Before Thursday, when I used a morning off from work to complete the introductory Codecademy marathon, I’d never even looked at a CSS page. It seemed like some kind of dark magic to me—how could a bunch of cryptic letters and symbols turn a blank page into a kind of art? Even though I only know the bare basics of CSS now, I feel like I’ve seen the man behind the curtain in the Wizard of Oz. It seems less magical to me, but also less daunting and more empowering.

When grappling with the CSS concept of “if this, then that”—e.g. if it’s a p nested under two divs, then it is cursive and red—I felt the mathematics part of my brain creaking open and shedding the dust it’s accumulated from seven years of neglect. It was easy enough to manage with Codecademy’s hand-holding, but I wonder how I’ll hold up when I’m trying to make my own original vision appear on the page.

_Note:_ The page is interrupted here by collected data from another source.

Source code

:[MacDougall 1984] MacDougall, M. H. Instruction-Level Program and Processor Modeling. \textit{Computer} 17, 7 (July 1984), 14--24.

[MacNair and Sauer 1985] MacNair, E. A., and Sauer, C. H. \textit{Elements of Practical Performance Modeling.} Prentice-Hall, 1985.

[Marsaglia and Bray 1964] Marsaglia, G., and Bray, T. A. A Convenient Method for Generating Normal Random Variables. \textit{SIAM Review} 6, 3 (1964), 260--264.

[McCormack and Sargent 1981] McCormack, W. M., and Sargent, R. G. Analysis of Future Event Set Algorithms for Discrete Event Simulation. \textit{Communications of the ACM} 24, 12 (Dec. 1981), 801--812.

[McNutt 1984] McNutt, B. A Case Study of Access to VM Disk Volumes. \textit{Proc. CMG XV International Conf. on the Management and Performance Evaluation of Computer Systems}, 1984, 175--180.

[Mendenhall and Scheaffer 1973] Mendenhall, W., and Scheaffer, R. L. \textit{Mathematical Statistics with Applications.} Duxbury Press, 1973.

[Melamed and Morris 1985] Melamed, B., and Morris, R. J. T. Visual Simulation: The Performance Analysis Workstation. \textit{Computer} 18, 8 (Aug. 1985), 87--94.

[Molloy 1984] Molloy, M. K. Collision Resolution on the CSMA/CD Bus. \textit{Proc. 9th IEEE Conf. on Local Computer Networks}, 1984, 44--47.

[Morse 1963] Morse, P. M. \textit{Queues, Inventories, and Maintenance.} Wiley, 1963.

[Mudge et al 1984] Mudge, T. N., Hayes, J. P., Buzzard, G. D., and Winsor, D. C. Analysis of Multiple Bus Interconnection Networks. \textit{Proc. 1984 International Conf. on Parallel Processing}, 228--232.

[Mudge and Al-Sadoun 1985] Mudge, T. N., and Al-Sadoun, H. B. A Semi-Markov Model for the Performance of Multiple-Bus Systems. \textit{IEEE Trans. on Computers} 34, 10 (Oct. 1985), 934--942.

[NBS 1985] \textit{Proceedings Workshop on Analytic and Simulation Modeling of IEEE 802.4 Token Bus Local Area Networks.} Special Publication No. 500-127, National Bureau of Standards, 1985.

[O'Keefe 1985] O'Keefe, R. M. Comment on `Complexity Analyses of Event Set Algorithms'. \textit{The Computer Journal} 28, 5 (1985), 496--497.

I loved Codecademy’s step-by-step instructions—and self-affirming badges—but I think it would be more helpful if there were some kind of skill test at the end of each section to measure how much of the knowledge you’ve actually internalized from the lesson. I’d like to see a finished product of a (very simple) web page and attempt to recreate it on my own.

Responsive Design vs. Apps

In “Get Started with Web Coding,” I was surprised and, honestly, a bit horrified to read the author’s recommendation that we never go two days without coding. For someone like me, who wants to learn enough to be a casual, competent coder but not necessarily a full-time programming master, that seems like a lot to ask. By this rule, programmers would never even get a weekend off. I understand the thinking here, and as an amateur guitar player, I know the ease with which skills decay after a period of inactivity, but now I’m scared I’ll never become semi-fluent in code without dedicating every other day to practicing.

The articles on responsive and adaptive web design were interesting to me because, at work, my team is constantly trying to convince our higher-ups that we need the time and resources to create mobile-friendly designs for all of our communications. Their proposed solution is always the same—“Don’t we need an app?”—which is frustrating, because apps are not the best or easiest way to promote our services in most cases, but apps are what everyone thinks of when they want a mobile-optimized user experience. I think as programmers and organizations become more adept at responsive designs, stand-alone apps will become less necessary and less common.

Ethan Marcotte’s “Responsive Web Design” proved to me the idea that, paradoxically, it’s often easier to solve a problem when you have limited resources and choices available to you. I think organizations have been slow to embrace responsive design because it’s so much simpler to design three different sites for three different screen sizes, rather than conceiving a fluid design that can shift to match whatever dimensions it’s given. Folks who work in journalism, especially, are used to seeing exactly how a layout will look in print, and the thought of freeing the elements of a layout to resize and shift in response to a screen size change is frightening. We want to control what the user sees as much as possible—and responsive design is, the thinking goes, a threat to that control.